AVAILABLE DATA:

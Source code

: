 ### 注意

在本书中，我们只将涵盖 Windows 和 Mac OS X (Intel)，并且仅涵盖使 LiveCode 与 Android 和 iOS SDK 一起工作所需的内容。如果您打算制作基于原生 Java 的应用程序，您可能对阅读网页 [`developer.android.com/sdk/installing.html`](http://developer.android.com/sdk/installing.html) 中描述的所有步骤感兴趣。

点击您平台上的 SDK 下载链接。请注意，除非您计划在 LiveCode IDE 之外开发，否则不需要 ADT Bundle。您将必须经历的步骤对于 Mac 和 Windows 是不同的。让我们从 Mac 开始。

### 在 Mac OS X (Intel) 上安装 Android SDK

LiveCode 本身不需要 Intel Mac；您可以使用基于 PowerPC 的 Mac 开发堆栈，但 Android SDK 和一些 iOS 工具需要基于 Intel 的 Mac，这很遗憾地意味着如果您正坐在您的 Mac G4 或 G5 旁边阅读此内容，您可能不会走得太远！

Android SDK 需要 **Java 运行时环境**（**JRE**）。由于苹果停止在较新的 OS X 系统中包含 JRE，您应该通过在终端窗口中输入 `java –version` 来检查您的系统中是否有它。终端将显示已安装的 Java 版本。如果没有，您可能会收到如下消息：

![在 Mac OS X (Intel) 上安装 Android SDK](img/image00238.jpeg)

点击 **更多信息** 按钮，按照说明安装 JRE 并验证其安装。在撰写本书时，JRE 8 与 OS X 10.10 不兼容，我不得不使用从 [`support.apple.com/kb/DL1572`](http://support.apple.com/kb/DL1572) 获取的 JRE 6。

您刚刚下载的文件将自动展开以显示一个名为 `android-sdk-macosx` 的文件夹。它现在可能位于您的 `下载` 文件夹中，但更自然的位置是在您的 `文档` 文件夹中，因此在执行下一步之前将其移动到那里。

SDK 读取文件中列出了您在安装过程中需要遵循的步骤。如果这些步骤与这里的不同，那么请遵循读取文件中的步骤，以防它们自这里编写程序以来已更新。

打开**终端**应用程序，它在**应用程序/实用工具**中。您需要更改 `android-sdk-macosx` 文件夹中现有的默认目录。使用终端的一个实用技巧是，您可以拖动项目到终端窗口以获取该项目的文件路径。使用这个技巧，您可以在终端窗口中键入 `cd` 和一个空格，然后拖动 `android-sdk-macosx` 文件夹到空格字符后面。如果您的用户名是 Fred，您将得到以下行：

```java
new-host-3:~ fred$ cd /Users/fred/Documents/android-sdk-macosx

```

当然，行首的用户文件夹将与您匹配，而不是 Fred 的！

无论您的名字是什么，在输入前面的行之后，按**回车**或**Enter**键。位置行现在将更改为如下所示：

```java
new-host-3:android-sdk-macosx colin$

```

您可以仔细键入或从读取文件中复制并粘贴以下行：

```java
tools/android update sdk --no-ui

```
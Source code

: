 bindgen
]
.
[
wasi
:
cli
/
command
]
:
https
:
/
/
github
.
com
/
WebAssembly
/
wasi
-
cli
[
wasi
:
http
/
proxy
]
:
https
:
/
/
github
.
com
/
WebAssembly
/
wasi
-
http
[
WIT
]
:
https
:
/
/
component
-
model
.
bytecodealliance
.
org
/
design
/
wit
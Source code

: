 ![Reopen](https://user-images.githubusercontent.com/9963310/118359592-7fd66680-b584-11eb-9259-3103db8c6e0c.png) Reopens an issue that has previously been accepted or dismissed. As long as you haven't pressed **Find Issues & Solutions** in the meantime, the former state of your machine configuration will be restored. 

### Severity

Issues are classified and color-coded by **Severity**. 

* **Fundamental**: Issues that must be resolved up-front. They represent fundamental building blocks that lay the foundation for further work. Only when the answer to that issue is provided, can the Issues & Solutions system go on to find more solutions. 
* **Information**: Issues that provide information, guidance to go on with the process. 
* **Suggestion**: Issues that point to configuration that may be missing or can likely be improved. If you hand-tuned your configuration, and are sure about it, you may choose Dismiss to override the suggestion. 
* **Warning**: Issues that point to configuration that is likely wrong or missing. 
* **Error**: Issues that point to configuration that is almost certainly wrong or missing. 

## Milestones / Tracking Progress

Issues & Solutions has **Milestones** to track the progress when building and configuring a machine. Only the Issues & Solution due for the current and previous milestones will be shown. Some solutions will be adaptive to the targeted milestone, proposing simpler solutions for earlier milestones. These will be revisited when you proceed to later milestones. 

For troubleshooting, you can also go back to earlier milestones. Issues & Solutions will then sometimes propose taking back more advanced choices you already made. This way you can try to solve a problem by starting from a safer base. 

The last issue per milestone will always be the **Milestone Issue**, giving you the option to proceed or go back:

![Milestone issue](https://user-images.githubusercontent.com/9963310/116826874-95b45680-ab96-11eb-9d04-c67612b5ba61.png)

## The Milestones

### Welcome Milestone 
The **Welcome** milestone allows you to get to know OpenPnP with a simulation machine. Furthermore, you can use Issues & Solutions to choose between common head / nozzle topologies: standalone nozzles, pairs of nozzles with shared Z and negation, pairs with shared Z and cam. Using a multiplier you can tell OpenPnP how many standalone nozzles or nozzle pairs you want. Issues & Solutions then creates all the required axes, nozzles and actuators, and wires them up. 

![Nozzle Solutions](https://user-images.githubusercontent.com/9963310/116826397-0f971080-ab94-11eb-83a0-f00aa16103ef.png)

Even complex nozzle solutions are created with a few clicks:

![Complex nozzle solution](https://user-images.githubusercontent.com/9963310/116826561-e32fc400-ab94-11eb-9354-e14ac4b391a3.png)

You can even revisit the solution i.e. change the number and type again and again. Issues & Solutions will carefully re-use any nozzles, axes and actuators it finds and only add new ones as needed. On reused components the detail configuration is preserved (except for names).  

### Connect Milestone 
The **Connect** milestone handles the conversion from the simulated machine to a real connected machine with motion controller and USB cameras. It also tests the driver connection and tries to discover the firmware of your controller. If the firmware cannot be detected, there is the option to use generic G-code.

YOUR TASK: In the records above, the lines containing the string "host" should be counted; give only the total.

OUTPUT: 2